# WTB: Pressurized CO2 setup



## Jaguar (Oct 19, 2011)

I'm new to pressurized CO2 so I'm looking for my first rig to get me going and last a few years.

I'd like at least a tank (5 or 10 lb) and a regulator, bonus for additional stuff like a reactor/diffuser.

I'm in Kelowna but will pay shipping for a reasonably priced setup if you're elsewhere.

Thanks


----------



## Diztrbd1 (Apr 21, 2010)

only one I know of currently for sale on here: http://www.bcaquaria.com/forum/fres...fs-complete-5lb-pressurized-co2-system-28340/


----------



## Mykiss (Apr 22, 2010)

PM sent.

I've got a brand new setup with a 5 pound hydrotested tank, etc...


----------



## Jaguar (Oct 19, 2011)

Hmm I don't think I could get to Richmond to pick that up (this would be so much easier if I could afford to drive)

Thanks Pat


----------



## 2wheelsx2 (Apr 21, 2010)

Jaguar said:


> Hmm I don't think I could get to Richmond to pick that up (this would be so much easier if I could afford to drive)
> 
> Thanks Pat


Pat ships.


----------



## Jaguar (Oct 19, 2011)

I know, the link that Diz posted said "pick up in Richmond"


----------



## Diztrbd1 (Apr 21, 2010)

oops I missed that....never hurts to ask though :bigsmile:


----------



## Mykiss (Apr 22, 2010)

PM sent with the shipping quote


----------



## Jaguar (Oct 19, 2011)

Thank you both 

bump


----------



## Jaguar (Oct 19, 2011)

Bump!

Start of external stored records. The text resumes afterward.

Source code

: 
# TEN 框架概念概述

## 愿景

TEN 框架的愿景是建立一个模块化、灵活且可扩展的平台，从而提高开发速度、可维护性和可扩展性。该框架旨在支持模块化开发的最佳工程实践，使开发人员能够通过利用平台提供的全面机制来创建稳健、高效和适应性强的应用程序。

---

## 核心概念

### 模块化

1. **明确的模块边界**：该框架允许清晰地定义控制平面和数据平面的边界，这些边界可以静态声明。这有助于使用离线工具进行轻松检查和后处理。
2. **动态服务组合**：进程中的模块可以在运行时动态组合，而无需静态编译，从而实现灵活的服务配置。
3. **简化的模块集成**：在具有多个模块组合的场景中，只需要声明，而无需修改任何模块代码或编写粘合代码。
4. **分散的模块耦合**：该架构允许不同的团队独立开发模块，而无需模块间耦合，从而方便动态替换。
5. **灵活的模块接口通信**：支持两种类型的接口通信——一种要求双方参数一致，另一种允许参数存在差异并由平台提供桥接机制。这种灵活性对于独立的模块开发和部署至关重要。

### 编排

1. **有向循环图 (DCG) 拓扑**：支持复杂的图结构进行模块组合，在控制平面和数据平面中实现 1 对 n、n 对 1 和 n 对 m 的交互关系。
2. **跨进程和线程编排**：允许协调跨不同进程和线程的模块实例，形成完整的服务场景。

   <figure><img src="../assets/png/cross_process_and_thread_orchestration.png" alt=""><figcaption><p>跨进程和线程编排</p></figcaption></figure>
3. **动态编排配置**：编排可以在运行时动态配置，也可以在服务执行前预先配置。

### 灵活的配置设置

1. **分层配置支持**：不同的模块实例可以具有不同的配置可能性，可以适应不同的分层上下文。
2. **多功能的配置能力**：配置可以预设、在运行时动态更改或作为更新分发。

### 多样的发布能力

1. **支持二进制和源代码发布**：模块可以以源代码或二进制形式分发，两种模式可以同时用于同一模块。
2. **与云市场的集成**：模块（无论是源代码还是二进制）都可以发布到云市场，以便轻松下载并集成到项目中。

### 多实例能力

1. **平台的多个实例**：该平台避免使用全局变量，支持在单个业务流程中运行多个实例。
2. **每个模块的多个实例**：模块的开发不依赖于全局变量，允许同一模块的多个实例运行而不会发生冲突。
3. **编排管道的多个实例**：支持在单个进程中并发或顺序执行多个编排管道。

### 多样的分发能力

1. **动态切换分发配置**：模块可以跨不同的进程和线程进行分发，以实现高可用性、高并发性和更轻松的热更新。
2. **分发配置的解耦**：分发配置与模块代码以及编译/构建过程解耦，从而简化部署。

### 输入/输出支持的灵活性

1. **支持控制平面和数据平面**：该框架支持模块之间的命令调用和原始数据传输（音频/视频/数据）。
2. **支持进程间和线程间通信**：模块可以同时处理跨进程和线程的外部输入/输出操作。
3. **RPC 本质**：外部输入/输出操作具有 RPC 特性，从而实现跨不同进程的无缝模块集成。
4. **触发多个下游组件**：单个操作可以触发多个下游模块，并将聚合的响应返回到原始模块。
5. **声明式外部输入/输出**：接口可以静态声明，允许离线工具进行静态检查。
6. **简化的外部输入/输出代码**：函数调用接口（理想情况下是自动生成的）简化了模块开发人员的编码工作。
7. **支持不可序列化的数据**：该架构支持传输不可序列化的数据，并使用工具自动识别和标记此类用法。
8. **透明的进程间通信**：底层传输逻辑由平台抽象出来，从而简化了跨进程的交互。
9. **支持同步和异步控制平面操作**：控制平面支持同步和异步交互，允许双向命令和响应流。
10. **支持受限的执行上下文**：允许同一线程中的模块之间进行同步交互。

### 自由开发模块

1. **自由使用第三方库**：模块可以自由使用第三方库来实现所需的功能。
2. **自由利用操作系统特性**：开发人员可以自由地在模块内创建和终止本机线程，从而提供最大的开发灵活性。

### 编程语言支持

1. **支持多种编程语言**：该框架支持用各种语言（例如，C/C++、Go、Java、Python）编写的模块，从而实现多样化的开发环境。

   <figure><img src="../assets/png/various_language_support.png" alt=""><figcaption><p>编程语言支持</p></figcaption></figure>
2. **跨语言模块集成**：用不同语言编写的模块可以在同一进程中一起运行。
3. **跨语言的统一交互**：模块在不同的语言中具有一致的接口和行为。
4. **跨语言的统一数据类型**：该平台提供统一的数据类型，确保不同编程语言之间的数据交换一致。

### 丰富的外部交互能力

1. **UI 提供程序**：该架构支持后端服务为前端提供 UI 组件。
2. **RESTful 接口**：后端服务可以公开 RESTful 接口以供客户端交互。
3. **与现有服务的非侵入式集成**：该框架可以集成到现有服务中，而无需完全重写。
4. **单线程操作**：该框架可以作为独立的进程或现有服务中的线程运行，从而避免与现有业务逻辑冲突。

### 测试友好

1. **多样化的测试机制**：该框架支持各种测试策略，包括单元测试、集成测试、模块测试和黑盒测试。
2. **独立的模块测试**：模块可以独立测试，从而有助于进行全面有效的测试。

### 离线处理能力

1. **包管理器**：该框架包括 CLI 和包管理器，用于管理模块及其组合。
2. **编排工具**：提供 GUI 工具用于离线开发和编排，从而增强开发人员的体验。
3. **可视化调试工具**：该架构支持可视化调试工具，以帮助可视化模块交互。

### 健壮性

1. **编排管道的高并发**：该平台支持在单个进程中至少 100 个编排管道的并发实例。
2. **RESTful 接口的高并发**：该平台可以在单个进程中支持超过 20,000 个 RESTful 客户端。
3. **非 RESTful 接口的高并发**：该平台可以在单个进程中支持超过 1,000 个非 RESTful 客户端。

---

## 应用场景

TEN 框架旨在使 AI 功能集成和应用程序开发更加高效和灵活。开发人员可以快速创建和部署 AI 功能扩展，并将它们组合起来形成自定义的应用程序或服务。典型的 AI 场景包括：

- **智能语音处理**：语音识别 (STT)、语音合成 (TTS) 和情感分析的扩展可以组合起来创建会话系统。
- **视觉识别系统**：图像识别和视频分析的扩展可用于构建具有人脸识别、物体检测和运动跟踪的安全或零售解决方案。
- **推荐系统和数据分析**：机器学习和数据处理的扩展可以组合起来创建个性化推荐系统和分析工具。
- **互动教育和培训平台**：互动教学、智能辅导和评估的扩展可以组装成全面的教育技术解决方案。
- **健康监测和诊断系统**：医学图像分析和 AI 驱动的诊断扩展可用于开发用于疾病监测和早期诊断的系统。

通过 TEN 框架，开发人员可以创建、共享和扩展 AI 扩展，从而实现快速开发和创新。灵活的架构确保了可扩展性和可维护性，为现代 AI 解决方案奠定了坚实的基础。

Gotta get this tank in gear


----------



## Jaguar (Oct 19, 2011)

Bump... will buy regulator separate


----------



## Jaguar (Oct 19, 2011)

Bump... want to get my tank started already... lol


----------



## john59628 (Apr 9, 2012)

I have a fluval kit for sale, but I don't know how to get it to you. http://www.bcaquaria.com/forum/freshwater-equipment-classifieds-27/fs-fluval-co2-kit-29710/


----------



## vdub (Apr 22, 2010)

Jaguar said:


> I'm new to pressurized CO2 so I'm looking for my first rig to get me going and last a few years.
> 
> I'd like *at least a tank (5 or 10 lb) and a regulator*, bonus for additional stuff like a reactor/diffuser.
> 
> ...





john59628 said:


> *I have a fluval kit for sale*, but I don't know how to get it to you. http://www.bcaquaria.com/forum/freshwater-equipment-classifieds-27/fs-fluval-co2-kit-29710/


*I think he's looking for a much BIGGER setup.*


----------



## Jaguar (Oct 19, 2011)

She  And yes, looking for a full size lol. I am mostly in for a nice regulator build now... probably going to buy a tank local.


----------



## Jaguar (Oct 19, 2011)

got my reg - Victor VTS-250C w/ a Burkert 6011 solenoid and a Fabco Air NV-55.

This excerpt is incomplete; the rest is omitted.